Collected data:
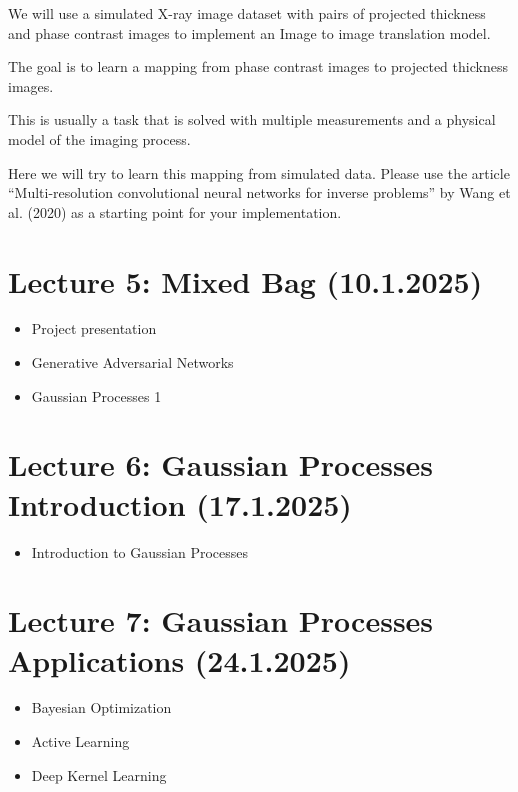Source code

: \documentclass[
]{agujournal2019}
\providecommand{\tightlist}{%
  \setlength{\itemsep}{0pt}\setlength{\parskip}{0pt}}\usepackage{longtable,booktabs,array}
\begin{document}
\begin{enumerate}
  We will use a simulated X-ray image dataset with pairs of projected
  thickness and phase contrast images to implement an Image to image
  translation model.

  The goal is to learn a mapping from phase contrast images to projected
  thickness images.

  This is usually a task that is solved with multiple measurements and a
  physical model of the imaging process.

  Here we will try to learn this mapping from simulated data. Please use
  the article ``Multi-resolution convolutional neural networks for
  inverse problems'' by Wang et al. (2020) as a starting point for your
  implementation.
\end{enumerate}

\section{Lecture 5: Mixed Bag (10.1.2025)}\label{sec-lecture6}

\begin{itemize}
\tightlist
\item
  Project presentation
\item
  Generative Adversarial Networks
\item
  Gaussian Processes 1
\end{itemize}

\section{Lecture 6: Gaussian Processes Introduction
(17.1.2025)}\label{sec-lecture7}

\begin{itemize}
\tightlist
\item
  Introduction to Gaussian Processes
\end{itemize}

\section{Lecture 7: Gaussian Processes Applications
(24.1.2025)}\label{sec-lecture8}

\begin{itemize}
\tightlist
\item
  Bayesian Optimization
\item
  Active Learning
\item
  Deep Kernel Learning
\end{itemize}
\end{document}
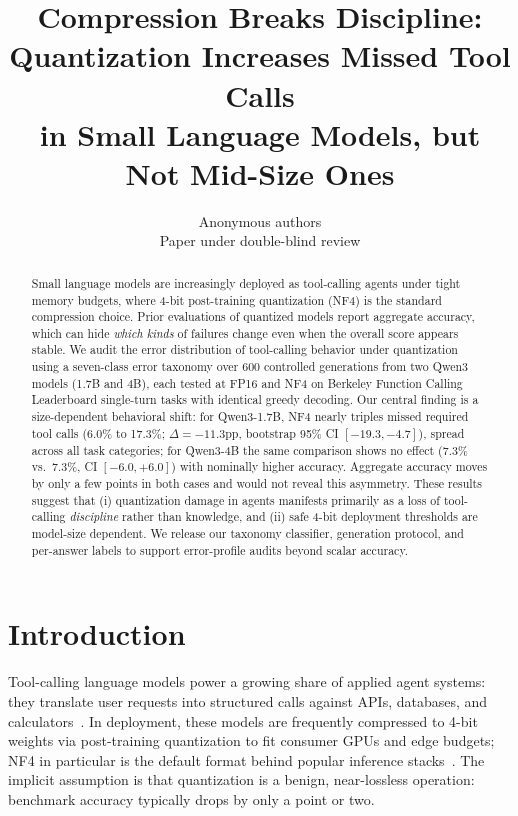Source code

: \documentclass{article}
\title{Compression Breaks Discipline: Quantization Increases Missed Tool Calls\\in Small Language Models, but Not Mid-Size Ones}
\author{
  Anonymous authors\\
  Paper under double-blind review
}
\begin{document}
\maketitle

\begin{abstract}
Small language models are increasingly deployed as tool-calling agents under
tight memory budgets, where 4-bit post-training quantization (NF4) is the
standard compression choice. Prior evaluations of quantized models report
aggregate accuracy, which can hide \emph{which kinds} of failures change even
when the overall score appears stable. We audit the error distribution of
tool-calling behavior under quantization using a seven-class error taxonomy
over 600 controlled generations from two Qwen3 models (1.7B and 4B), each
tested at FP16 and NF4 on Berkeley Function Calling Leaderboard single-turn
tasks with identical greedy decoding. Our central finding is a size-dependent
behavioral shift: for Qwen3-1.7B, NF4 nearly triples missed required tool
calls (6.0\% to 17.3\%; $\Delta=-11.3$pp, bootstrap 95\% CI $[-19.3,-4.7]$),
spread across all task categories; for Qwen3-4B the same comparison shows no
effect (7.3\% vs.\ 7.3\%, CI $[-6.0,+6.0]$) with nominally higher accuracy.
Aggregate accuracy moves by only a few points in both cases and would not
reveal this asymmetry. These results suggest that (i) quantization damage in
agents manifests primarily as a loss of tool-calling \emph{discipline} rather
than knowledge, and (ii) safe 4-bit deployment thresholds are model-size
dependent. We release our taxonomy classifier, generation protocol, and
per-answer labels to support error-profile audits beyond scalar accuracy.
\end{abstract}

\section{Introduction}
\label{sec:intro}

Tool-calling language models power a growing share of applied agent systems:
they translate user requests into structured calls against APIs, databases,
and calculators~\citep{schick2023toolformer,yao2023react}. In deployment,
these models are frequently compressed to 4-bit weights via post-training
quantization to fit consumer GPUs and edge budgets; NF4 in particular is the
default format behind popular inference stacks~\citep{dettmers2023qlora}.
The implicit assumption is that quantization is a benign, near-lossless
operation: benchmark accuracy typically drops by only a point or two.
\end{document}
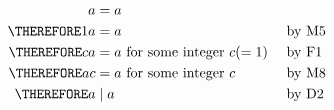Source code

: \begin{align*}
           a &= a                                      & & \\
\THEREFORE 1a &= a                                     & & \text{by M5} \\
\THEREFORE ca &= a \text{ for some integer $c (= 1)$ } & & \text{by F1} \\
\THEREFORE ac &= a \text{ for some integer $c$ }       & & \text{by M8} \\
\THEREFORE a &\mid a                                   & & \text{by D2} \\
\end{align*}
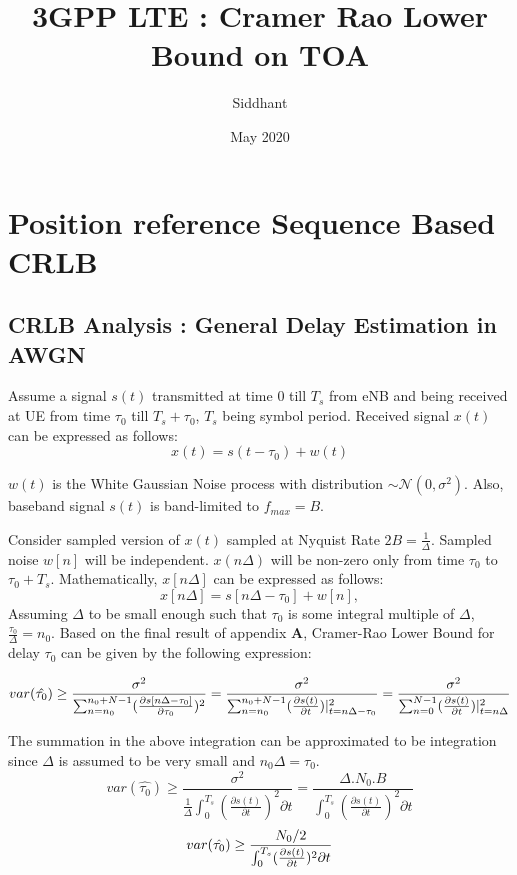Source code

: \documentclass{article}
\title{\LARGE 3GPP LTE : Cramer Rao Lower Bound on TOA}
\author{Siddhant}
\date{May 2020}
\begin{document}
\maketitle
\section{\LARGE Position reference Sequence Based CRLB}

\subsection{CRLB Analysis : General Delay Estimation in AWGN}
Assume a signal $s(t)$ transmitted at time $0$ till $T_s$ from eNB and being received at UE from time $\tau_0$ till $T_s+\tau_0$, $T_s$ being symbol period. Received signal $x(t)$ can be expressed as follows:
$$x(t) = s(t - \tau_0) + w(t)$$

$w(t)$ is the White Gaussian Noise process with distribution $\sim \mathcal N (0, \sigma^2)$. Also, baseband signal $s(t)$ is band-limited to $f_{max}=B$.

Consider sampled version of $x(t)$ sampled at Nyquist Rate $2B = \frac{1}{\Delta}$. Sampled noise $w[n]$ will be independent. $x(n\Delta)$ will be non-zero only from time $\tau_0$ to $\tau_0 + T_s$. Mathematically, $x[n\Delta]$ can be expressed as follows:
$$x[n\Delta] = s[n\Delta - \tau_0] + w[n],$$
Assuming $\Delta$ to be small enough such that $\tau_0$ is some integral multiple of $\Delta$, $\frac{\tau_0}{\Delta} = n_0$.
Based on the final result of appendix $\mathbf{A}$, Cramer-Rao Lower Bound for delay $\tau_0$ can be given by the following expression:

\begin{equation} \label{eq1} \large
var(\hat{\tau_0}) \ge \frac{\sigma^2}{\sum^{n_0+N-1}_{n=n_0}(\frac{\partial s[n\Delta - \tau_0]}{\partial \tau_0 })^2} = \frac{\sigma^2}{\sum^{n_0+N-1}_{n=n_0}(\frac{\partial s(t)}{\partial t})| ^2 _{t=n\Delta - \tau_0}} = \frac{\sigma^2}{\sum^{N-1}_{n=0}(\frac{\partial s(t)}{\partial t})| ^2 _{t=n\Delta}}
\end{equation}

The summation in the above integration can be approximated to be integration since $\Delta$ is assumed to be very small and $n_0\Delta = \tau_0$. 
$$var(\hat{\tau_0}) \ge \frac{\sigma^2}{\frac{1}{\Delta} \int^{T_s}_{0}(\frac{\partial s(t)}{\partial t})^2 \partial t} = \frac{\Delta. N_0.B}{\int^{T_s}_{0}(\frac{\partial s(t)}{\partial t})^2 \partial t}$$
\begin{equation} \label{eq2} \large
var(\hat{\tau_0}) \ge \frac{N_0/2}{\int^{T_s}_{0}(\frac{\partial s(t)}{\partial t})^2 \partial t}
\end{equation}
\end{document}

Problem requirements ::
Repeat each record verbatim, pictures excluded.

Output ::
Source code

: \documentclass[
]{agujournal2019}
\providecommand{\tightlist}{%
  \setlength{\itemsep}{0pt}\setlength{\parskip}{0pt}}\usepackage{longtable,booktabs,array}
\begin{document}
\begin{enumerate}
  We will use a simulated X-ray image dataset with pairs of projected
  thickness and phase contrast images to implement an Image to image
  translation model.

  The goal is to learn a mapping from phase contrast images to projected
  thickness images.

  This is usually a task that is solved with multiple measurements and a
  physical model of the imaging process.

  Here we will try to learn this mapping from simulated data. Please use
  the article ``Multi-resolution convolutional neural networks for
  inverse problems'' by Wang et al. (2020) as a starting point for your
  implementation.
\end{enumerate}

\section{Lecture 5: Mixed Bag (10.1.2025)}\label{sec-lecture6}

\begin{itemize}
\tightlist
\item
  Project presentation
\item
  Generative Adversarial Networks
\item
  Gaussian Processes 1
\end{itemize}

\section{Lecture 6: Gaussian Processes Introduction
(17.1.2025)}\label{sec-lecture7}

\begin{itemize}
\tightlist
\item
  Introduction to Gaussian Processes
\end{itemize}

\section{Lecture 7: Gaussian Processes Applications
(24.1.2025)}\label{sec-lecture8}

\begin{itemize}
\tightlist
\item
  Bayesian Optimization
\item
  Active Learning
\item
  Deep Kernel Learning
\end{itemize}
\end{document}
Source code

: \documentclass{article}
\title{Compression Breaks Discipline: Quantization Increases Missed Tool Calls\\in Small Language Models, but Not Mid-Size Ones}
\author{
  Anonymous authors\\
  Paper under double-blind review
}
\begin{document}
\maketitle

\begin{abstract}
Small language models are increasingly deployed as tool-calling agents under
tight memory budgets, where 4-bit post-training quantization (NF4) is the
standard compression choice. Prior evaluations of quantized models report
aggregate accuracy, which can hide \emph{which kinds} of failures change even
when the overall score appears stable. We audit the error distribution of
tool-calling behavior under quantization using a seven-class error taxonomy
over 600 controlled generations from two Qwen3 models (1.7B and 4B), each
tested at FP16 and NF4 on Berkeley Function Calling Leaderboard single-turn
tasks with identical greedy decoding. Our central finding is a size-dependent
behavioral shift: for Qwen3-1.7B, NF4 nearly triples missed required tool
calls (6.0\% to 17.3\%; $\Delta=-11.3$pp, bootstrap 95\% CI $[-19.3,-4.7]$),
spread across all task categories; for Qwen3-4B the same comparison shows no
effect (7.3\% vs.\ 7.3\%, CI $[-6.0,+6.0]$) with nominally higher accuracy.
Aggregate accuracy moves by only a few points in both cases and would not
reveal this asymmetry. These results suggest that (i) quantization damage in
agents manifests primarily as a loss of tool-calling \emph{discipline} rather
than knowledge, and (ii) safe 4-bit deployment thresholds are model-size
dependent. We release our taxonomy classifier, generation protocol, and
per-answer labels to support error-profile audits beyond scalar accuracy.
\end{abstract}

\section{Introduction}
\label{sec:intro}

Tool-calling language models power a growing share of applied agent systems:
they translate user requests into structured calls against APIs, databases,
and calculators~\citep{schick2023toolformer,yao2023react}. In deployment,
these models are frequently compressed to 4-bit weights via post-training
quantization to fit consumer GPUs and edge budgets; NF4 in particular is the
default format behind popular inference stacks~\citep{dettmers2023qlora}.
The implicit assumption is that quantization is a benign, near-lossless
operation: benchmark accuracy typically drops by only a point or two.
\end{document}
Source code

: \begin{align*}
           a &= a                                      & & \\
\THEREFORE 1a &= a                                     & & \text{by M5} \\
\THEREFORE ca &= a \text{ for some integer $c (= 1)$ } & & \text{by F1} \\
\THEREFORE ac &= a \text{ for some integer $c$ }       & & \text{by M8} \\
\THEREFORE a &\mid a                                   & & \text{by D2} \\
\end{align*}
Source code

: \documentclass{article}
\title{\LARGE 3GPP LTE : Cramer Rao Lower Bound on TOA}
\author{Siddhant}
\date{May 2020}
\begin{document}
\maketitle
\section{\LARGE Position reference Sequence Based CRLB}

\subsection{CRLB Analysis : General Delay Estimation in AWGN}
Assume a signal $s(t)$ transmitted at time $0$ till $T_s$ from eNB and being received at UE from time $\tau_0$ till $T_s+\tau_0$, $T_s$ being symbol period. Received signal $x(t)$ can be expressed as follows:
$$x(t) = s(t - \tau_0) + w(t)$$

$w(t)$ is the White Gaussian Noise process with distribution $\sim \mathcal N (0, \sigma^2)$. Also, baseband signal $s(t)$ is band-limited to $f_{max}=B$.

Consider sampled version of $x(t)$ sampled at Nyquist Rate $2B = \frac{1}{\Delta}$. Sampled noise $w[n]$ will be independent. $x(n\Delta)$ will be non-zero only from time $\tau_0$ to $\tau_0 + T_s$. Mathematically, $x[n\Delta]$ can be expressed as follows:
$$x[n\Delta] = s[n\Delta - \tau_0] + w[n],$$
Assuming $\Delta$ to be small enough such that $\tau_0$ is some integral multiple of $\Delta$, $\frac{\tau_0}{\Delta} = n_0$.
Based on the final result of appendix $\mathbf{A}$, Cramer-Rao Lower Bound for delay $\tau_0$ can be given by the following expression:

\begin{equation} \label{eq1} \large
var(\hat{\tau_0}) \ge \frac{\sigma^2}{\sum^{n_0+N-1}_{n=n_0}(\frac{\partial s[n\Delta - \tau_0]}{\partial \tau_0 })^2} = \frac{\sigma^2}{\sum^{n_0+N-1}_{n=n_0}(\frac{\partial s(t)}{\partial t})| ^2 _{t=n\Delta - \tau_0}} = \frac{\sigma^2}{\sum^{N-1}_{n=0}(\frac{\partial s(t)}{\partial t})| ^2 _{t=n\Delta}}
\end{equation}

The summation in the above integration can be approximated to be integration since $\Delta$ is assumed to be very small and $n_0\Delta = \tau_0$. 
$$var(\hat{\tau_0}) \ge \frac{\sigma^2}{\frac{1}{\Delta} \int^{T_s}_{0}(\frac{\partial s(t)}{\partial t})^2 \partial t} = \frac{\Delta. N_0.B}{\int^{T_s}_{0}(\frac{\partial s(t)}{\partial t})^2 \partial t}$$
\begin{equation} \label{eq2} \large
var(\hat{\tau_0}) \ge \frac{N_0/2}{\int^{T_s}_{0}(\frac{\partial s(t)}{\partial t})^2 \partial t}
\end{equation}
\end{document}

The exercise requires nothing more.